Et tandis que personne ne savait ce qu’il était devenu, le vent racontait à la vieille cloche qu’il était passé près du jeune homme, qu’il l’avait vu, épuisé de fatigue, reposer dans une forêt, n’ayant pour toute fortune, tout espoir, que le manuscrit de sa tragédie de Fiesque. Le vent parla encore des années d’angoisses, de déboires, et de privations que vécut le jeune poète au milieu des brutes qui ne comprenaient rien à ses chants divins.
Journées sombres, nuits encore plus sombres ! mais la souffrance, c’est elle qui sacre les poètes.
Et la vieille cloche ? Oh ! elle parvint en un lieu bien éloigné du clocher où elle avait retenti pendant de si longues années. Et la cloche que renfermait le cœur du poète ? Ses accents vibraient bien au delà des mers, à travers l’univers entier.
Parlons d’abord de la vieille cloche de Marbach. Un jour on l’enleva du coin où elle gisait et on la transporta dans la capitale de la Bavière pour la fondre et en faire un monument en l’honneur de toute l’Allemagne.
Écoutez bien ce qui arriva ensuite. Comme les choses de ce monde s’arrangent parfois merveilleusement !
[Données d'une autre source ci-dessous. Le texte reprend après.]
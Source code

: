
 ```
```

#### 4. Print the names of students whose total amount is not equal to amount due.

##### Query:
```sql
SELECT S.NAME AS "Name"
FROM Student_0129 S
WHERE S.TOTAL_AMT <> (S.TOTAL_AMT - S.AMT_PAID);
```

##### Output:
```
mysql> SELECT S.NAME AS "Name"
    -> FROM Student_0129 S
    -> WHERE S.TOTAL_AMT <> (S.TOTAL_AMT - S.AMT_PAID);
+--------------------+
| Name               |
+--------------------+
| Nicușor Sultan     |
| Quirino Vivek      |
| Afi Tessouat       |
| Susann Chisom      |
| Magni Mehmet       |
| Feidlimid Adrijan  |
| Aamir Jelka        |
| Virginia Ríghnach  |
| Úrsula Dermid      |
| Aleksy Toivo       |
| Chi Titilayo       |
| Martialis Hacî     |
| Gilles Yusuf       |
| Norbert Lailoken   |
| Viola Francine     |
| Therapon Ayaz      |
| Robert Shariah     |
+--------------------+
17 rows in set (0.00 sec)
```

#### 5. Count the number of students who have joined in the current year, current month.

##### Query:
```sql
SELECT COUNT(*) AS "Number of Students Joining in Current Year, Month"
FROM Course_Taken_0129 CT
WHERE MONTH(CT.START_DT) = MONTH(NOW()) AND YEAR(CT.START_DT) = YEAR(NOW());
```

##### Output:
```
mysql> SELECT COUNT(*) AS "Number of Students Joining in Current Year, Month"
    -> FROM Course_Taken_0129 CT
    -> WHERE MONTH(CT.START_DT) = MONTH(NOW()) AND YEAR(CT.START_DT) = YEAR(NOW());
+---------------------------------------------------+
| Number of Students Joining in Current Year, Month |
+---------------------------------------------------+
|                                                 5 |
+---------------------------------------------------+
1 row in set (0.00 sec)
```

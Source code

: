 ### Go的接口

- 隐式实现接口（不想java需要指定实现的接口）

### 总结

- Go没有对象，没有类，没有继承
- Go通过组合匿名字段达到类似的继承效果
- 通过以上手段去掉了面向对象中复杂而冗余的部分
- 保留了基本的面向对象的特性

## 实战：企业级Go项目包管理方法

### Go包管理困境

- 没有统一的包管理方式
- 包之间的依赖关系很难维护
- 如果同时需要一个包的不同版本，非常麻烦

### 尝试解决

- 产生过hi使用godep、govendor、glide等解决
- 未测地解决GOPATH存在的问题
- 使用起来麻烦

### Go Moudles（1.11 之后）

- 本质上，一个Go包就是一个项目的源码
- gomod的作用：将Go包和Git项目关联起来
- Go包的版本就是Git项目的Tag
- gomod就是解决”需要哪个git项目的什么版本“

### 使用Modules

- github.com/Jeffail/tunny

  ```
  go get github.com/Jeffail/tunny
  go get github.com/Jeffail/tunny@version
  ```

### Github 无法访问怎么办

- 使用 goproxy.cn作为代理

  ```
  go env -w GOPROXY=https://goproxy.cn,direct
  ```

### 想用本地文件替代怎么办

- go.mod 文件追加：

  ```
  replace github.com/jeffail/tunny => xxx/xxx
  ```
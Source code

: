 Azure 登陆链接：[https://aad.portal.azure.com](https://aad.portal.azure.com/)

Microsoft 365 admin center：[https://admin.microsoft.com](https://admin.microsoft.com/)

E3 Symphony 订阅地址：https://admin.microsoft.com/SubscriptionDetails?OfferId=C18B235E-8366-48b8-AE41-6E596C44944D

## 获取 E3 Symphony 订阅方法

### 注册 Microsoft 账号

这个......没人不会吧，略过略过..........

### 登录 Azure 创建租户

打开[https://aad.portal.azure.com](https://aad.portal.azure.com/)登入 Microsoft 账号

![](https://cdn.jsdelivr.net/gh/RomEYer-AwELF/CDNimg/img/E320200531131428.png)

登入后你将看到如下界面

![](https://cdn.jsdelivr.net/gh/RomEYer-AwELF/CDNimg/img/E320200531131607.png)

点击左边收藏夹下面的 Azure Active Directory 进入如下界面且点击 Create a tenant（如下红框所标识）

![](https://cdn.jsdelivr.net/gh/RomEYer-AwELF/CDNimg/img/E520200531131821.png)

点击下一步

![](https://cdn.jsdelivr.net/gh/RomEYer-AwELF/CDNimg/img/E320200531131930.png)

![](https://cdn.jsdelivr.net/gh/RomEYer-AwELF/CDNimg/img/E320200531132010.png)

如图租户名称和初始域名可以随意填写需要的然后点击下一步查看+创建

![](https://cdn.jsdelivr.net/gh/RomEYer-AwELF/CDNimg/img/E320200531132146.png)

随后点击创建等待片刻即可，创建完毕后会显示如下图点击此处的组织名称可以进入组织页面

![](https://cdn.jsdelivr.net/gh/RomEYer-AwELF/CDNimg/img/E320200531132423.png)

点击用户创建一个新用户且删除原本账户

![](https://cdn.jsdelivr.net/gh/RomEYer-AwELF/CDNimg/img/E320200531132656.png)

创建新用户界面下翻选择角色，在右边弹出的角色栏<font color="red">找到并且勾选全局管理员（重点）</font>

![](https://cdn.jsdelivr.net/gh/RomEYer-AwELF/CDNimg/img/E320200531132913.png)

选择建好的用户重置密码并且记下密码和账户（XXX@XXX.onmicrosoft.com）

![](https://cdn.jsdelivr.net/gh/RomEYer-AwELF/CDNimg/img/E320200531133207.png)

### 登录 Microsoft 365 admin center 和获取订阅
En Danemark, dans ce pays des grands hêtres verts et des tombes de géants, vivait à la même époque un pauvre enfant, qui, marchant avec des sabots, allait sur le port à midi porter le dîner à son père, menuisier de la marine royale. Cet enfant était devenu l’orgueil de sa patrie ; il taillait dans le marbre des statues que le monde admirait : c’était Thorwaldsen.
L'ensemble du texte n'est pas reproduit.